3. Levodopa can affect the results of catecholamine, creatinine, uric acid, and blood glucose tests. In patients using levodopa, the Coombs test may show false positive results.
4. Consuming a high-protein diet concurrently may reduce the efficacy of the medication. 4.1 General anesthesia with halothane: Because halothane may cause fluctuations in blood pressure and/or arrhythmias, if halothane is required for general anesthesia, levodopa should be discontinued 12-48 hours before surgery. 4.2 If other anesthetics are used for general anesthesia, see [Precautions].
【Pharmacological Action】
1. Levodopa and benserazide is a compound preparation composed of levodopa and benserazide.
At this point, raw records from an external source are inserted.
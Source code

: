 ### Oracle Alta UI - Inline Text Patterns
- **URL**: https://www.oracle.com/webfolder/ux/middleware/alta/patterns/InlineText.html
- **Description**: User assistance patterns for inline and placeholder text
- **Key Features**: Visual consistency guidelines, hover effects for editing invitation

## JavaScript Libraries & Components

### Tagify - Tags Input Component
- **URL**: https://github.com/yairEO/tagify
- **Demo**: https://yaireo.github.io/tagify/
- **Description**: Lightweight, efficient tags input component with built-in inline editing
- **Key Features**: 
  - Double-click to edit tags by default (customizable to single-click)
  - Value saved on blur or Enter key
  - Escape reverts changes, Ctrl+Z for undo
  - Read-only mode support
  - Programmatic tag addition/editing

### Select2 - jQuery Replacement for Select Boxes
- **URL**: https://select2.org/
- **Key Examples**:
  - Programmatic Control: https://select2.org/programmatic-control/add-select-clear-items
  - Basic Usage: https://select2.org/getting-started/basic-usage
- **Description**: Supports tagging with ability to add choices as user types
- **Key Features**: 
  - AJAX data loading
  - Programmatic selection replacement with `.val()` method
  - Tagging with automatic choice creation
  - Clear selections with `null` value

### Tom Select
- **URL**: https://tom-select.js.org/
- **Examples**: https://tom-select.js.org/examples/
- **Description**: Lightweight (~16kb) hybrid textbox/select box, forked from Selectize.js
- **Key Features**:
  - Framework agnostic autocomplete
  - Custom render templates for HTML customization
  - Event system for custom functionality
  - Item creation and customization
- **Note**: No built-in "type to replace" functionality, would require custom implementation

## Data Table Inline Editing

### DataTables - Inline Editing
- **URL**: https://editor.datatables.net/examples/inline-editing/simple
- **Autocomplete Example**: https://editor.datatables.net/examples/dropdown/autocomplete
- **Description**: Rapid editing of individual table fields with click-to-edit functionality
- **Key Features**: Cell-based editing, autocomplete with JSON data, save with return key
Dopamine is a neurotransmitter in the brain, and the dopamine content in the basal ganglia of patients with Parkinson's disease is insufficient. Levodopa is an intermediate product in dopamine biosynthesis and a dopamine precursor, which is converted to dopamine under the action of aromatic L-amino acid decarboxylases. Levodopa can cross the blood-brain barrier, while dopamine itself cannot; therefore, levodopa is used as a prodrug to increase dopamine levels.
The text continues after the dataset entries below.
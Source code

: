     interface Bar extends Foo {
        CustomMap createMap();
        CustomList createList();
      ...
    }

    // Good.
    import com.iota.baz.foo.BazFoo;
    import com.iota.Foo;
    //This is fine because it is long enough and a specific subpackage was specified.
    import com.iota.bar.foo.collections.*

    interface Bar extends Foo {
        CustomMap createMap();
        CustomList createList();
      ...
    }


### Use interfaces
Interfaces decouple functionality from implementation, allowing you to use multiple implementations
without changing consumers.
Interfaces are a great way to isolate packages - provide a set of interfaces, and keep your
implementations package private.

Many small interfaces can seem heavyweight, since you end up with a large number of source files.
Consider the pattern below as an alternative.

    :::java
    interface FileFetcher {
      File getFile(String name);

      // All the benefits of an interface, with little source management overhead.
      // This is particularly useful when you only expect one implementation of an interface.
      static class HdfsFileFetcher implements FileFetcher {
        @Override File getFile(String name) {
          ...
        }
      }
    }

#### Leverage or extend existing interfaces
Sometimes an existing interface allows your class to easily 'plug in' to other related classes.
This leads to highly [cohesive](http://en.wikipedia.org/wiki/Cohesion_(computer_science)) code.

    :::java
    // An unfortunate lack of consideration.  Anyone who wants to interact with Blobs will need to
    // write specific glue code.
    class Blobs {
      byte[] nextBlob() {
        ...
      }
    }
2. After administration, levodopa undergoes rapid decarboxylation in extracerebral and cerebral tissues to generate dopamine, preventing most levodopa from reaching the basal ganglia. Peripherally produced dopamine often causes adverse reactions. Therefore, inhibiting the decarboxylation of levodopa in extracerebral tissues is essential. This can be achieved by simultaneously administering levodopa with the peripheral decarboxylase inhibitor benserazide.
3. Levodopa-benserazide is a compound preparation of levodopa and benserazide in a 4:1 ratio. Clinical trials and therapeutic applications have demonstrated that this ratio provides optimal efficacy, comparable to high-dose levodopa alone.
【Storage】
Protect from light, seal tightly, and store in a cool (not exceeding 20°C) dry place. Keep out of reach of children.
【Specifications】
0.25g * 40 tablets
【Packaging Specifications】
Box
【Shelf Life】
48 months
【Approval Number】
National Drug Approval Number H10930198
【Manufacturer】
Shanghai Roche Pharmaceuticals Co., Ltd.